Urine lactate concentration as a non-invasive screener for metabolic abnormalities: Findings in children with autism spectrum disorder and regression

Abstract

There is increasing evidence that diseases caused by dysfunctional mitochondria (MD) are associated with autism spectrum disorder (ASD). A comprehensive meta-analysis showed that developmental regression was reported in half of the children with ASD and mitochondrial dysfunction which is much higher than in the general population of ASD. The aim of the present exploratory study was to determine lactate concentrations in urine of children with ASD, as a non-invasive large-scale screening method for metabolic abnormalities including mitochondrial dysfunction and its possible association with regression. First, clinical characteristics of MD were examined in 99 children (3–11 years) with ASD. Second, clinical characteristics of MD, severity of ASD and reported regression were compared between children with the 20% lowest lactate concentrations and those with the 20% highest lactate concentrations in urine.

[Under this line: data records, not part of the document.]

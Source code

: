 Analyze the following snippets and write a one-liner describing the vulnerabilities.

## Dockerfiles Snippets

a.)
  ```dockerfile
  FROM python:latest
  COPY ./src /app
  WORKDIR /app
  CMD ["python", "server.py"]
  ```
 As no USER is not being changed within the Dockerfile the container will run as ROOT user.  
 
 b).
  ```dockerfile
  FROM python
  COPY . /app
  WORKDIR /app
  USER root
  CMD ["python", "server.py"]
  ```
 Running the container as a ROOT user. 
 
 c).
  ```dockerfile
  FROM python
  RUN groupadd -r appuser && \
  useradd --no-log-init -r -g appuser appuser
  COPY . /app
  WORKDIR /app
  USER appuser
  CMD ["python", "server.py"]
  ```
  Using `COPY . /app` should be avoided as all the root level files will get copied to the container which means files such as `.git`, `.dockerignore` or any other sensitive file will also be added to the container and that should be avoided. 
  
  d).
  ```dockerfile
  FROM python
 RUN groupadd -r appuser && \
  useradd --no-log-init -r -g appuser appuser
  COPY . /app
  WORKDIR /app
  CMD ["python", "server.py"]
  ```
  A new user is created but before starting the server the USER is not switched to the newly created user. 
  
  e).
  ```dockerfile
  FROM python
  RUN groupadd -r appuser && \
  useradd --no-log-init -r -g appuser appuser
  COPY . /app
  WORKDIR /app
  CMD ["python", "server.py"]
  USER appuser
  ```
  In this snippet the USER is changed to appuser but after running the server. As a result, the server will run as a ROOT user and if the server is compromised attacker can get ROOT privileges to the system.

Third, clinical characteristics of MD and lactate concentration in urine were compared in children with (n = 37) and without (n = 62) reported regression. An association of urine lactate concentrations with mitochondrial dysfunction and regression could not be demonstrated in our large ASD cohort. However, since ASD children were reported by their parents to show a broad range of phenotypic characteristics of MD (e.g., gastro-intestinal and respiratory impairments), and lactate concentrations in urine are not always increased in individuals with MD, the presence of milder mitochondrial dysfunction cannot be excluded. Development of alternative biomarkers and their implementation in prospective studies following developmental trajectories of infants at elevated likelihood for ASD will be needed in the future to further unravel the association of ASD with mitochondrial dysfunction and eventually improve early detection.